Comment émerge cette volonté des individus composant un groupe à s’opposer par tous les moyens à tout ce qui peut le menacer, fût-ce au prix de leur vie ?

Ses manifestations initiales ont certainement été contemporaines des premiers groupes humains dont la dimension supérieure à celle d’une famille était limitée à la capacité de chaque individu à connaitre tous les autres, soit de 100 à 200 personnes tous âges confondus.

La pérennité de ces hordes reposait sur la coopération nécessaire à la survie élémentaire, sur la cohésion de la société émanant de la solidarité entre les individus vivant ensemble, et sur leur volonté de voir durer le groupe. Coopération et cohésion sont les garants de la survie et le terreau d’un esprit de défense élémentaire.

Petit à petit, ces sociétés se sont multipliées par scissions successives jusqu’à occuper tout l’espace comme des bulles de savon forment une mousse avec des tensions superficielles aux interfaces, mais aussi des échanges de toutes sortes jusqu’aux sociétés actuelles qui, pour la première fois sont confrontées aux limites de notre planète.
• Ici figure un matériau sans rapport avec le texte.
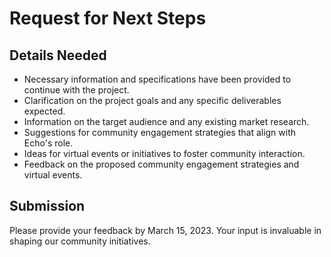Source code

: # Request for Next Steps

## Details Needed
- Necessary information and specifications have been provided to continue with the project.
- Clarification on the project goals and any specific deliverables expected.
- Information on the target audience and any existing market research.
- Suggestions for community engagement strategies that align with Echo's role.
- Ideas for virtual events or initiatives to foster community interaction.
- Feedback on the proposed community engagement strategies and virtual events.

## Submission
Please provide your feedback by March 15, 2023. Your input is invaluable in shaping our community initiatives.
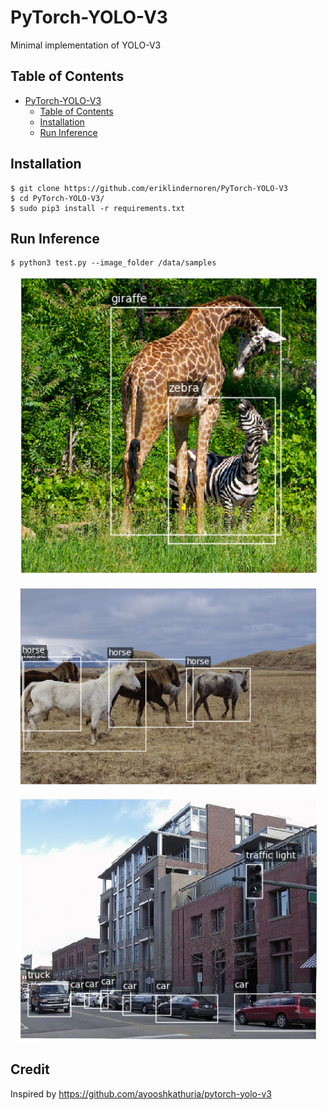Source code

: # PyTorch-YOLO-V3
Minimal implementation of YOLO-V3

## Table of Contents
- [PyTorch-YOLO-V3](#pytorch-yolo-v3)
  * [Table of Contents](#table-of-contents)
  * [Installation](#installation)
  * [Run Inference](#run-inference)

## Installation
    $ git clone https://github.com/eriklindernoren/PyTorch-YOLO-V3
    $ cd PyTorch-YOLO-V3/
    $ sudo pip3 install -r requirements.txt
    
## Run Inference
    $ python3 test.py --image_folder /data/samples
   
<p align="center"><img src="outputs/2_0.png" width="480"\></p>
<p align="center"><img src="outputs/3_0.png" width="480"\></p>
<p align="center"><img src="outputs/6_0.png" width="480"\></p>

## Credit
Inspired by https://github.com/ayooshkathuria/pytorch-yolo-v3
Avec ce changement d’échelle, comment l’esprit de défense a-t-il perduré ?

Déjà, il est toujours présent à petite échelle, on peut observer ses manifestations couramment au sein de microcosmes soumis à l’adversité. C’est l’esprit de corps des soldats au combat, des pompiers au feu, des salariés luttant pour la survie de leur entreprise, des alpinistes d’une cordée…

Plus précisément, on découvre qu’il est d’une manière générale, généré par le regard des autres dans l’adversité et renforcé par la bonne connaissance de la menace.

A plus grande échelle, on le retrouve au niveau de la nation, si on s’intéresse à l’histoire ! Mais pas plus haut. Car la nation est l’unité élémentaire qui agit indépendamment de qui que ce soit, dont les membres obéissent aux mêmes lois, qui a une défense commune et un territoire donné.

Durant la Seconde guerre mondiale, on le retrouve dans le comportement jusqu’au-boutiste de l’Allemagne hitlérienne, dans la résistance opiniâtre des anglais galvanisés par les discours de Churchill, dans le sursaut des russes aiguillonnés par l’appel de Staline en 1941, dans le réveil irrité des Américains à l’écoute de Roosevelt s’insurgeant contre la félonie de Pearl Harbor, dans la mobilisation suicidaire du Japon en 1945…

Mais pas dans une France minée par des dissensions internes, la faillite de ses élites, et l’archaïsme de ses états-majors, jusqu'à qu’elle entende certains discours renouant avec l’espoir.

Il ressort de tout ce qui précède que l’esprit de défense n’existe pas sans cohésion sociale, quelle que soit sa nature, sans la connaissance précise de la menace, reconnue dans des discours inoubliables, vrais et forts, sans une confiance absolue dans les institutions en charge d’orchestrer la défense.

Ces conditions remplies, il se déploie et charpente puissamment la société qui se défend alors efficacement, en toute connaissance de cause.

On ne peut que s’inquiéter de sa force de nos jours, alors que règnent un individualisme conduisant à considérer autrui en ennemi de soi, une montée des inégalités menaçant frontalement la cohésion sociale, une désinformation détournant des vrais enjeux et enfin une perte de confiance croissante en ceux qui gouvernent en notre nom et dont la langue de bois n’est qu’un éteignoir d’enthousiasme.

Qui ira se faire tuer pour une société dont on ne peut plus rien attendre en retour tant elle est vendue à des intérêts privés ?

Au début n’est pas l’esprit de défense, il n’est que la conséquence de la bonne marche d’une société en ce qu’elle protège également les individus qui la composent au prix du sacrifice consenti de certains d’entre eux.